Companies are rolling out drugs with sky-high price tags. Even if they’re used by relatively few people, the companies can make a lot of money. In one demonstration of how times have changed, the rare-disease company called Baxaltra is going to be bought soon for a reported $30 billion. Whether the expensive price for rare-disease drugs are really justified, however, is becoming a matter of intense debate.
Fred Kaplan, who wasn’t involved in the new study, hailed it as a “landmark” in a commentary he wrote with colleagues for the International Fibrodysplasia Ossificans Progressiva Assocation. But there are still many challenges scientists will have to face before activin A can become an effective drug for FOP.
For one thing, researchers have to see if it works as well in people as it does in mice. But because people with FOP are so sensitive to injuries (even a muscle injection can trigger a new bone), regular human trials won’t work.
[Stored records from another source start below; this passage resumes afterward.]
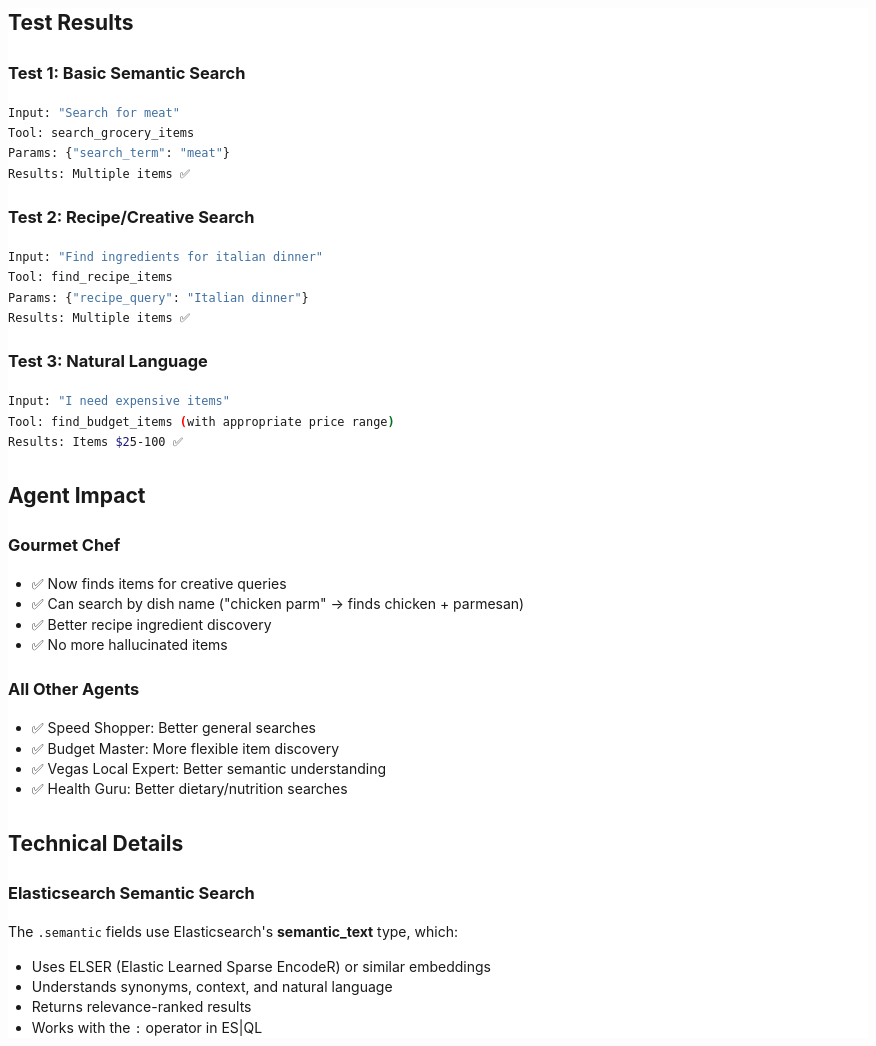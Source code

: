 ## Test Results

### Test 1: Basic Semantic Search
```bash
Input: "Search for meat"
Tool: search_grocery_items
Params: {"search_term": "meat"}
Results: Multiple items ✅
```

### Test 2: Recipe/Creative Search
```bash
Input: "Find ingredients for italian dinner"
Tool: find_recipe_items
Params: {"recipe_query": "Italian dinner"}
Results: Multiple items ✅
```

### Test 3: Natural Language
```bash
Input: "I need expensive items"
Tool: find_budget_items (with appropriate price range)
Results: Items $25-100 ✅
```

## Agent Impact

### Gourmet Chef
- ✅ Now finds items for creative queries
- ✅ Can search by dish name ("chicken parm" → finds chicken + parmesan)
- ✅ Better recipe ingredient discovery
- ✅ No more hallucinated items

### All Other Agents
- ✅ Speed Shopper: Better general searches
- ✅ Budget Master: More flexible item discovery
- ✅ Vegas Local Expert: Better semantic understanding
- ✅ Health Guru: Better dietary/nutrition searches

## Technical Details

### Elasticsearch Semantic Search

The `.semantic` fields use Elasticsearch's **semantic_text** type, which:
- Uses ELSER (Elastic Learned Sparse EncodeR) or similar embeddings
- Understands synonyms, context, and natural language
- Returns relevance-ranked results
- Works with the `:` operator in ES|QL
Fortunately, Kaplan and his colleagues have discovered that they can harvest bone-generating stem cells out of baby teeth from children with FOP. So they’re now trying to replicate the activin A studies with these cells.
Setting aside the possible medical potential of this research, it drives home just how mysterious rare diseases can be. FOP might seem like it should be a simple disease to treat. After all, it’s caused by a single mutation to a single gene. But it’s actually fiendishly complex, because it disturbs an intricate web of chemical reactions that our bodies use to grow muscles and bones. The search for a cure for FOP has been going on for over a quarter of a century, and yet no one thought to consider activin A. A normal version of ACVR1 doesn’t relay activin A’s messages. And so no one even guessed that a mutant version would.
“As Alfred Hitchcock demonstrated with clarity,” Kaplan and his colleagues write, “the best way to conceal reality is to hide critical clues in broad daylight.”